My furthest journey began with a prayer. I would listen to my mother crying in her homesickness each time she received a red, white and blue airmail envelope from Okinawa, her faraway homeland. I knew she missed her family there, particularly her mother, and would have loved to visit. My parents just didn’t have the funds to purchase airfare to fly so far. So, with childlike faith, I began to pray each night that God would provide a miracle so that my mom could go home to see her parents. I had learned the Bible verse in the gospel of Matthew that said, “Truly I tell you, if you have faith as small as a mustard seed, you can say to this mountain, ‘Move from here to there,’ and it will move. Nothing will be impossible for you.”
I began to pray and ask God to move a mountain and provide money so that my mom could buy a plane ticket to Okinawa. I knew it would take faith and it would take no less than a miracle. But, God had promised.
When I was 15 years old, God moved that mountain in ways I could not have imagined. My dad had retired from the Air Force as a master sargent in 1962. Retired military personnel and their families were allowed to fly internationally, on standby, for a minimal cost.
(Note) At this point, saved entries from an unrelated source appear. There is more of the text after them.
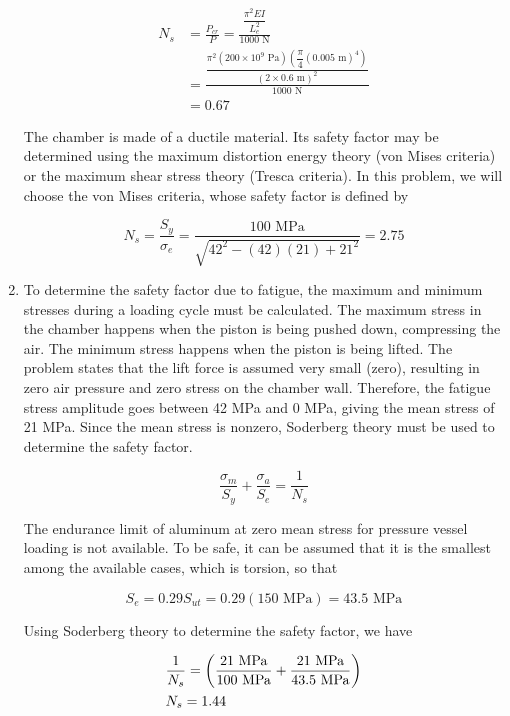 \documentclass[
10pt,
a4paper,
openany,
svgnames,
]{book}
\begin{document}
\begin{enumerate}
\begin{align*}
  N_s &= \frac{P_{cr}}{P} = \frac{\dfrac{\pi ^2 EI}{L_e^2}}{1000\text{ N}} \\[0.5em] 
      &= \frac{\dfrac{\pi ^2 (200 \times 10^9 \text{ Pa}) \left( \dfrac{\pi }{4}(0.005\text{ m})^4 \right)}{(2 \times 0.6\text{ m})^2}}{1000\text{ N}} \\[0.5em] 
      &= 0.67
\end{align*}

The chamber is made of a ductile material. Its safety factor may be determined using the maximum distortion energy theory (von Mises criteria) or the maximum shear stress theory (Tresca criteria). In this problem, we will choose the von Mises criteria, whose safety factor is defined by

\[N_s = \frac{S_y}{\sigma_e} = \frac{100\text{ MPa}}{\sqrt {42^2 - (42)(21) + 21^2}} = 2.75\]

\item To determine the safety factor due to fatigue, the maximum and minimum stresses during a loading cycle must be calculated. The maximum stress in the chamber happens when the piston is being pushed down, compressing the air. The minimum stress happens when the piston is being lifted. The problem states that the lift force is assumed very small (zero), resulting in zero air pressure and zero stress on the chamber wall. Therefore, the fatigue stress amplitude goes between 42 MPa and 0 MPa, giving the mean stress of 21 MPa. Since the mean stress is nonzero, Soderberg theory must be used to determine the safety factor.
  
  \[\frac{\sigma _m}{S_y} + \frac{\sigma _a}{S_e} = \frac{1}{N_s}\]
  
  The endurance limit of aluminum at zero mean stress for pressure vessel loading is not available. To be safe, it can be assumed that it is the smallest among the available cases, which is torsion, so that
  
  \[S_e = 0.29S _{ut} = 0.29(150\text{ MPa}) = 43.5\text{ MPa}\]
  
  Using Soderberg theory to determine the safety factor, we have
  
  \[\begin{gathered}
      \frac{1}{N_s} = \left( \frac{21\text{ MPa}}{100\text{ MPa}} + \frac{21\text{ MPa}}{43.5\text{ MPa}} \right) \hfill \\
      N_s = 1.44 \hfill \\ 
    \end{gathered} \]
\end{enumerate}
\end{document}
So, in 1972, our entire family of five, flew from southern California to Okinawa, Japan for under $50.
We spent two weeks exploring the island, spending time with our Japanese family, meeting our mother’s friends, and visiting the places our parents had once lived and worked and enjoyed. We saw water buffalo pulling plows through rice paddies. We saw origami flags decorating hillsides and learned they were tombs. We heard a sweet sounding tune coming from the street below our host apartment and learned it was the garbage collector, not the ice cream vendor like they have in the U. S.!
It was an unforgettable, magical time, in a breathtakingly beautiful place.
This was my furthest journey – a journey across a vast ocean; a journey of discovery as I met my grandparents and visited my birthplace; but most of all, this was a journey of great faith as I learned a lifelong truth — that faith the size of a mustard seed can, indeed, move mountains, valleys and oceans to take you to places you never thought you’d go. And, I learned that God is faithful to prayers of the faith-filled.